If there is a page 2 to this article I can't get in it! It says page 1 of 2 but there is no "next" or anything..?
I think it does make some sense, not everyone who is thin is healthy and not everyone with a high BMI is fat. Before things started to go wrong for me I was doing gymnastics 3 times a week and training at home, I cycled everywhere, walked for miles pushing a stroller, swam every week, went hiking and lifted weights, but my BMI was 32 because I was big and strong with a tiny fat layer over the top. To look at me you'd think there's a fat person. Now I'm almost the same size but it's all flab instead and my BMI is actually
lower. Doctors are often stunned how high my weight is to my size because they don't expect girls to be so well built underneath it all.
I have many thin friends who eat a combination of drive-thru, soda, instant noodles and candy bars, but I'm the one who gets constantly lectured about my health because nobody thinks to ask a skinny person about their diet. Remember that you have done and are doing much more for your health than those people.
I agree somewhat with the PP too, again not to sound like a conspiracy theory, but when I was a young adult there used to be more categories of weight - normal, fat, very fat, obese. Now you go straight from overweight to obese. Doesn't take a genius to work out that there will magically be more obese people, does it? Of course rates of type 2 diabetes have increased if you go looking for it! It's essentially a symptomless illness in the early stages and it did not come to light in many people who in fact had it. If you go actively looking you will find more diabetics.

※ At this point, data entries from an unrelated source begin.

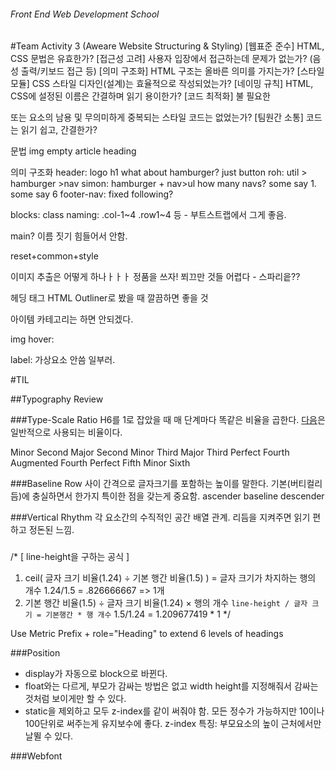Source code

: ###### Front End Web Development School

#Team Activity 3 (Aweare Website Structuring & Styling)
[웹표준 준수] HTML, CSS 문법은 유효한가?
[접근성 고려] 사용자 입장에서 접근하는데 문제가 없는가? (음성 출력/키보드 접근 등)
[의미 구조화] HTML 구조는 올바른 의미를 가지는가?
[스타일 모듈] CSS 스타일 디자인(설계)는 효율적으로 작성되었는가?
[네이밍 규칙] HTML, CSS에 설정된 이름은 간결하며 읽기 용이한가?
[코드 최적화] 불 필요한 <div> 또는 <span> 요소의 남용 및 무의미하게 중복되는 스타일 코드는 없었는가?
[팀원간 소통] 코드는 읽기 쉽고, 간결한가?

문법
img empty
article heading


의미 구조화
header: logo h1 
what about hamburger? just button
roh: util > hamburger >nav
simon: hamburger + nav>ul
how many navs? some say 1. some say 6
footer-nav: fixed following?

blocks:
class naming: .col-1~4 .row1~4 등 - 부트스트랩에서 그게 좋음.



main? 이름 짓기 힘들어서 안함. 

reset+common+style

이미지 추출은 어떻게 하나ㅏㅏㅏ
정품을 쓰자!
쬐끄만 것들 어렵다 - 스파리읕??

헤딩 태그 HTML Outliner로 봤을 때 깔끔하면 좋을 것

아이템 카테고리는 하면 안되겠다.

img hover: 

label: 가상요소 안씀 일부러.


#TIL

##Typography Review

###Type-Scale Ratio
H6를 1로 잡았을 때 매 단계마다 똑같은 비율을 곱한다. [다음](http://www.type-scale.com)은 일반적으로 사용되는 비율이다.

Minor Second
Major Second
Minor Third
Major Third
Perfect Fourth
Augmented Fourth
Perfect Fifth
Minor Sixth

###Baseline
Row 사이 간격으로 글자크기를 포함하는 높이를 말한다.
기본(버티컬리듬)에 충실하면서 한가지 특이한 점을 갖는게 중요함. 
ascender
baseline
descender

###Vertical Rhythm
각 요소간의 수직적인 공간 배열 관계. 리듬을 지켜주면 읽기 편하고 정돈된 느낌.

###

/*
[ line-height을 구하는 공식 ]
1) ceil( 글자 크기 비율(1.24) ÷ 기본 행간 비율(1.5) ) = 글자 크기가 차지하는 행의 개수
   1.24/1.5 = .826666667 => 1개
2) 기본 행간 비율(1.5) ÷ 글자 크기 비율(1.24) × 행의 개수
`line-height / 글자 크기 = 기본행간 * 행 개수`
   1.5/1.24 = 1.209677419 * 1
*/

Use Metric Prefix + role="Heading" to extend 6 levels of headings

###Position
- display가 자동으로 block으로 바뀐다.
- float와는 다르게, 부모가 감싸는 방법은 없고 width height를 지정해줘서 감싸는 것처럼 보이게만 할 수 있다.
- static을 제외하고 모두 z-index를 같이 써줘야 함. 모든 정수가 가능하지만 10이나 100단위로 써주는게 유지보수에 좋다. z-index 특징: 부모요소의 높이 근처에서만 날뛸 수 있다.

###Webfont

Specially if you lower the threshold at which you diagnose diabetes so that you can "catch people earlier" - well if diabetic used to start at 8mmol/l and now it's down to 7 then that's more diabetics even among the original cohort, isn't it?
You will also find more obese people if you weigh anyone who comes into the doctor or hospital for anything at all as this did not used to happen. If you came in for something that didn't require your weight (pelvic exam for example) then nobody used to weigh you, now they try to get your weight while you are there so they can lecture you about being obese. I'll bet there were almost as many people who'd meet the 2010 definition of obese back in 1995 but back then they were either not weighed at all or they were "very fat".

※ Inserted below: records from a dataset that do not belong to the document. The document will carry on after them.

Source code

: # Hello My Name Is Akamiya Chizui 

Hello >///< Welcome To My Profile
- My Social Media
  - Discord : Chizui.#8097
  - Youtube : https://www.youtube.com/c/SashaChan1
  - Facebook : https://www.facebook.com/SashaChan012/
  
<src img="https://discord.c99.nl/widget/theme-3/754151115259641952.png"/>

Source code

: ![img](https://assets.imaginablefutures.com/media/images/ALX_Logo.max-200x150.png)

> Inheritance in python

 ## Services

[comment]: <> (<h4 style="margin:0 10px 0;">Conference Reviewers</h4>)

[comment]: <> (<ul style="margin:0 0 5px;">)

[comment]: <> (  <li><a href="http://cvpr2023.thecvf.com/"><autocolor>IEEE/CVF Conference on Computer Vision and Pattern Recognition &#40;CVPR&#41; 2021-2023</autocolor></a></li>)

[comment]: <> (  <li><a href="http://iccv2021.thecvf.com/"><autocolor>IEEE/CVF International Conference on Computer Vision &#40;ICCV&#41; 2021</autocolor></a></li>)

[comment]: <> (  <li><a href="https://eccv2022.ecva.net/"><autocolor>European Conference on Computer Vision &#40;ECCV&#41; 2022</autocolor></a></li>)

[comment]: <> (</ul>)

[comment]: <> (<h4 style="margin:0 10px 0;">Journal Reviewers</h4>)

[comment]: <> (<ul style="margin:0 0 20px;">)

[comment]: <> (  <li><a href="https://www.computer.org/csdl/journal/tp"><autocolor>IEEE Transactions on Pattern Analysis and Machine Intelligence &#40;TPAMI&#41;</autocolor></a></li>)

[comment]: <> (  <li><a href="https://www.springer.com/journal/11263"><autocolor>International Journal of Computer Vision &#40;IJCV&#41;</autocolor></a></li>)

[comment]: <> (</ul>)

They have run out of the numbers of people who are chronically really sick so they have to move onto people who are potentially a little bit borderline of maybe getting ill in the future so they can be given drugs to lower their potential risk of developing things they may never develop, but that's thousands per year into the pocket of the drug company for a person who was healthy.
If anything I think it's a good thing to shine the light on thin people too, they've been getting an easy ride sitting back and saying how disgusting fat people are and how we should just have more willpower, now it's their turn.